A. In the event that the transactions described in
(i) this Agreement and (ii) a Retail Agreement close as
contemplated herein and therein, the amount of the Threshold
shall be $2,000,000; provided, however, that such amount is an
aggregate threshold for this Agreement and the applicable
Retail Agreement. For the avoidance of doubt, this means that
for purposes of determining if such threshold has been reached
for any Buyer Indemnified Parties, the Parties will look at
whether the aggregate amount of Damages due to (i) the Buyer
Indemnified Parties under the applicable Retail Agreement and
(ii) the Buyer Indemnified Parties under this Agreement
exceeds $2,000,000. Further, for purposes of determining if
such threshold has been reached for any Seller Indemnified
Parties, the Parties will look at whether the aggregate amount
of Damages due to (i) the Seller Indemnified Parties under the
applicable Retail Agreement and (ii) the Seller Indemnified
Parties under this Agreement exceeds $2,000,000.
B. In the event that the transactions described in this Agreement close as contemplated herein, but the C Stores are not sold pursuant to a Retail Agreement, the amount of the Threshold shall be $2,000,000. For the avoidance of doubt, this means that for purposes of determining if such threshold has been reached for any Buyer Indemnified Parties, the Parties will look at whether the aggregate amount of all Damages due to the Buyer Indemnified Parties under this Agreement exceeds $2,000,000. Further, for purposes of determining if such threshold has been reached for any Seller Indemnified Parties, the Parties will look at whether the aggregate amount of all Damages due to the Seller Indemnified Parties under this Agreement exceeds $2,000,000.

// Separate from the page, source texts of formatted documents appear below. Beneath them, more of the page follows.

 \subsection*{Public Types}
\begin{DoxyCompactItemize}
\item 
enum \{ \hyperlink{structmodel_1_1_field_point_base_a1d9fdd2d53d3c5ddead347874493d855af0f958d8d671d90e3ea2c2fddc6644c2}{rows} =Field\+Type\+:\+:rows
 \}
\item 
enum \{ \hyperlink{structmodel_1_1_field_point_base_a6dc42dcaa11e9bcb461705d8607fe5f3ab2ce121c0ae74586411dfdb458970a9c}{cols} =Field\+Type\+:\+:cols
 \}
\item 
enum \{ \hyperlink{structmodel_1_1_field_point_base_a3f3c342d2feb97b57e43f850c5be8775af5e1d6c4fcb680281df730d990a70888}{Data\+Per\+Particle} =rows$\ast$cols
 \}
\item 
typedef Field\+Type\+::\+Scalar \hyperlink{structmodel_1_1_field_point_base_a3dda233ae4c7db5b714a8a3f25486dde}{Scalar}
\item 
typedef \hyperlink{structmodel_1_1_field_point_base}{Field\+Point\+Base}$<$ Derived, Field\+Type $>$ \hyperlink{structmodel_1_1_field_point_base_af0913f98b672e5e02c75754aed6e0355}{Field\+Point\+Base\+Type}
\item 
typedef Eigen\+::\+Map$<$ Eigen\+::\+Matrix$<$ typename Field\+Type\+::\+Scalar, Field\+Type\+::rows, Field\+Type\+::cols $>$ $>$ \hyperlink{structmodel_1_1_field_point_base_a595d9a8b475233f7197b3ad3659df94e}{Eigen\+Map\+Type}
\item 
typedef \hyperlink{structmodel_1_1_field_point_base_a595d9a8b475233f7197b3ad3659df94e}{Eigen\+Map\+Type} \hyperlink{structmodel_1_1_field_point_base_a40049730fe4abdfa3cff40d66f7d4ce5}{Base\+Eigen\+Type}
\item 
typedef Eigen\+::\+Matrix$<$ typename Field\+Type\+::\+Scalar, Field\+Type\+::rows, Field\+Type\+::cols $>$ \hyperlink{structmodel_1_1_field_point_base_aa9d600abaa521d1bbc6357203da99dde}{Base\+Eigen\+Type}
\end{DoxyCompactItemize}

C. In the event that the transactions contemplated in this Agreement close as contemplated herein and the transactions contemplated by the TAPS Purchase Agreement close as contemplated therein with an Affiliate of Buyer purchasing the WAPCO Interests (as defined in the TAPS Purchase Agreement), Buyer will be obligated to assume any amount of the WAPCO Threshold (as defined in the TAPS Purchase Agreement) that the Buyer (as defined in the TAPS Purchase Agreement) has not used.
"THIRD PARTY CLAIM" shall have the meaning set forth in Section 10.3(a).
"TITLE COMMITMENTS" shall have the meaning set forth in Section 6.14(a).
"TITLE COMPANY" shall have the meaning set forth in Section 6.14(a).
"TITLE POLICY" shall have the meaning set forth in Section 6.14(c).
"TRANSFER PERMITS" has the meaning assigned to that term in Section 6.15.
"TRANSFER TAXES" has the meaning assigned to that term in Section 6.9(a).
"TRANSFERABLE PERMITS" means those Permits and Environmental Permits that are transferable to Buyer prior to or at Closing and that Buyer has requested that Seller transfer to Buyer as set forth on EXHIBIT H.
"TRANSITION SERVICES AGREEMENT" means the form of agreement attached as EXHIBIT K pursuant to which Seller agrees to provide certain services to Buyer after the Closing.
"WARN ACT" means the Worker Adjustment and Retraining Notification Act, as amended.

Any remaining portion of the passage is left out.